0

I am struggling with my homework and need a little push- the question is to design an algorithm that will in O(nlogm) time find multiple smallest elements 1<k1<k2<...<kn and you have m *k. I know that a simple selection algorithm takes o(n) time to find the kth element, but how do you reduce the m in your recurrence? I though to do both k1 and kn in each run, but that will only take out 2, not m/2.

Would appreciate some directions. Thanks

user2067051
  • 99
  • 2
  • 15
  • possible duplicate of [Write a program to find 100 largest numbers out of an array of 1 billion numbers](http://stackoverflow.com/questions/19227698/write-a-program-to-find-100-largest-numbers-out-of-an-array-of-1-billion-numbers) – Bernhard Barker Oct 09 '13 at 11:38
  • 1
    I find your problem statement really confusing. What is `m`? Why are you using little-oh in `o(n)`? – NPE Oct 09 '13 at 11:39
  • Thanks, that 100 largest number problem looks very similar. But I don't see how they come up with nlogm tim. @NPE M is basically the number of ki that we need, lest say if we need 1st,2nd and 3rd smallest numbers, m = 3. – user2067051 Oct 09 '13 at 11:50
  • The accepted answer to that question is O(n log m). – Bernhard Barker Oct 09 '13 at 11:54

1 Answers1

3

If I understand the question correctly, you have a vector K containing m indices, and you want to find the k'th ranked element of A for each k in K. If K contains the smallest m indices (i.e. k=1,2,...,m) then this can be done easily in linear time T=O(n) by using quickselect to find the element k_m (since all the smaller elements will be on the left at the end of quickselect). So I'm assuming that K can contain any set of m indices.

One way to accomplish this is by running quickselect on all of K at the same time. Here is the algorithm

QuickselectMulti(A,K)
If K is empty, then return an empty result set
Pick a pivot p from A at random
Partition A into sets A0<p and A1>p.
i = A0.size + 1
if K contains i, then remove i from K and add (i=>p) to the result set.
Partition K into sets K0<i and K1>i
add QuickselectMulti(A0,K0) to the result set
subtract i from each k in K1  
call QuickselectMulti(A1,K1), add i to each index of the output, and add this to the result set
return the result set

If K contains just one element, this is the same as randomized quickselect. To see why the running time is O(n log m) on average, first consider what happens when each pivot exactly splits both A and K in half.

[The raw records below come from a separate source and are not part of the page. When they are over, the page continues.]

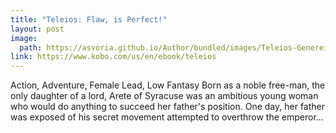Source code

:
 ```yaml
---
title: "Teleios: Flaw, is Perfect!"
layout: post
image:
  path: https://asvoria.github.io/Author/bundled/images/Teleios-Genereic.jpg
link: https://www.kobo.com/us/en/ebook/teleios
---
```

Action, Adventure, Female Lead, Low Fantasy
Born as a noble free-man, the only daughter of a lord, Arete of Syracuse was an ambitious young woman who would do anything to succeed her father's position. One day, her father was exposed of his secret movement attempted to overthrow the emperor...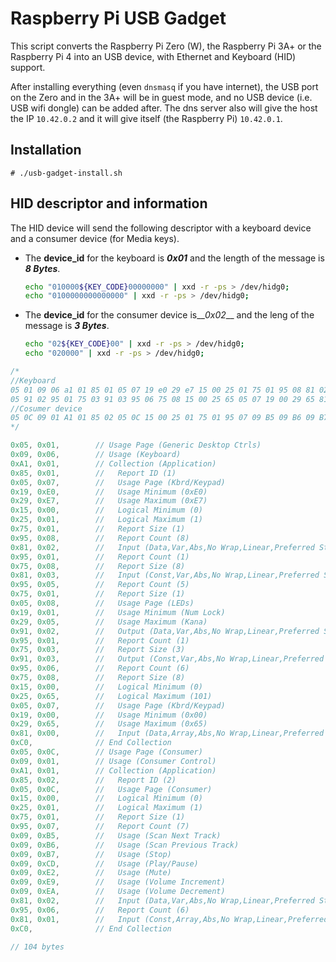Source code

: # Raspberry Pi USB Gadget
This script converts the Raspberry Pi Zero (W), the Raspberry Pi 3A+ or the Raspberry Pi 4 into an USB device, with Ethernet and Keyboard (HID) support.

After installing everything (even `dnsmasq` if you have internet), the USB port on the Zero and in the 3A+ will be in guest mode, and no USB device (i.e. USB wifi dongle) can be added after. The dns server also will give the host the IP `10.42.0.2` and it will give itself (the Raspberry Pi) `10.42.0.1`.

## Installation
`# ./usb-gadget-install.sh`

## HID descriptor and information
The HID device will send the following descriptor with a keyboard device and a consumer device (for Media keys).
- The **device_id** for the keyboard is __*0x01*__ and the length of the message is _**8 Bytes**_. 
  ```sh
  echo "010000${KEY_CODE}00000000" | xxd -r -ps > /dev/hidg0;
  echo "0100000000000000" | xxd -r -ps > /dev/hidg0;
  ```
- The **device_id** for the consumer device is__*0x02*__ and the leng of the message is _**3 Bytes**_.
  ```sh
  echo "02${KEY_CODE}00" | xxd -r -ps > /dev/hidg0;
  echo "020000" | xxd -r -ps > /dev/hidg0;
  ```

```c
/*
//Keyboard
05 01 09 06 a1 01 85 01 05 07 19 e0 29 e7 15 00 25 01 75 01 95 08 81 02 95 01 75 08 81 03 95 05 75 01 05 08 19 01 29 
05 91 02 95 01 75 03 91 03 95 06 75 08 15 00 25 65 05 07 19 00 29 65 81 00 c0 
//Cosumer device
05 0C 09 01 A1 01 85 02 05 0C 15 00 25 01 75 01 95 07 09 B5 09 B6 09 B7 09 CD 09 E2 09 E9 09 EA 81 02 95 06 81 01 C0
*/

0x05, 0x01,        // Usage Page (Generic Desktop Ctrls)
0x09, 0x06,        // Usage (Keyboard)
0xA1, 0x01,        // Collection (Application)
0x85, 0x01,        //   Report ID (1)
0x05, 0x07,        //   Usage Page (Kbrd/Keypad)
0x19, 0xE0,        //   Usage Minimum (0xE0)
0x29, 0xE7,        //   Usage Maximum (0xE7)
0x15, 0x00,        //   Logical Minimum (0)
0x25, 0x01,        //   Logical Maximum (1)
0x75, 0x01,        //   Report Size (1)
0x95, 0x08,        //   Report Count (8)
0x81, 0x02,        //   Input (Data,Var,Abs,No Wrap,Linear,Preferred State,No Null Position)
0x95, 0x01,        //   Report Count (1)
0x75, 0x08,        //   Report Size (8)
0x81, 0x03,        //   Input (Const,Var,Abs,No Wrap,Linear,Preferred State,No Null Position)
0x95, 0x05,        //   Report Count (5)
0x75, 0x01,        //   Report Size (1)
0x05, 0x08,        //   Usage Page (LEDs)
0x19, 0x01,        //   Usage Minimum (Num Lock)
0x29, 0x05,        //   Usage Maximum (Kana)
0x91, 0x02,        //   Output (Data,Var,Abs,No Wrap,Linear,Preferred State,No Null Position,Non-volatile)
0x95, 0x01,        //   Report Count (1)
0x75, 0x03,        //   Report Size (3)
0x91, 0x03,        //   Output (Const,Var,Abs,No Wrap,Linear,Preferred State,No Null Position,Non-volatile)
0x95, 0x06,        //   Report Count (6)
0x75, 0x08,        //   Report Size (8)
0x15, 0x00,        //   Logical Minimum (0)
0x25, 0x65,        //   Logical Maximum (101)
0x05, 0x07,        //   Usage Page (Kbrd/Keypad)
0x19, 0x00,        //   Usage Minimum (0x00)
0x29, 0x65,        //   Usage Maximum (0x65)
0x81, 0x00,        //   Input (Data,Array,Abs,No Wrap,Linear,Preferred State,No Null Position)
0xC0,              // End Collection
0x05, 0x0C,        // Usage Page (Consumer)
0x09, 0x01,        // Usage (Consumer Control)
0xA1, 0x01,        // Collection (Application)
0x85, 0x02,        //   Report ID (2)
0x05, 0x0C,        //   Usage Page (Consumer)
0x15, 0x00,        //   Logical Minimum (0)
0x25, 0x01,        //   Logical Maximum (1)
0x75, 0x01,        //   Report Size (1)
0x95, 0x07,        //   Report Count (7)
0x09, 0xB5,        //   Usage (Scan Next Track)
0x09, 0xB6,        //   Usage (Scan Previous Track)
0x09, 0xB7,        //   Usage (Stop)
0x09, 0xCD,        //   Usage (Play/Pause)
0x09, 0xE2,        //   Usage (Mute)
0x09, 0xE9,        //   Usage (Volume Increment)
0x09, 0xEA,        //   Usage (Volume Decrement)
0x81, 0x02,        //   Input (Data,Var,Abs,No Wrap,Linear,Preferred State,No Null Position)
0x95, 0x06,        //   Report Count (6)
0x81, 0x01,        //   Input (Const,Array,Abs,No Wrap,Linear,Preferred State,No Null Position)
0xC0,              // End Collection

// 104 bytes
```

In this case, you get two recursive calls, so you have

T = n + 2T(n/2,m/2)
  = n + n + 4T(n/4,m/4)
  = n + n + n + 8T(n/8,m/8)

Since m drops in half each time, then n will show up log m times in this summation. To actually derive the expected running time requires a little more work, because you can't assume that the pivot will split both arrays in half, but if you work through the calculations, you will see that the running time is in fact O(n log m) on average.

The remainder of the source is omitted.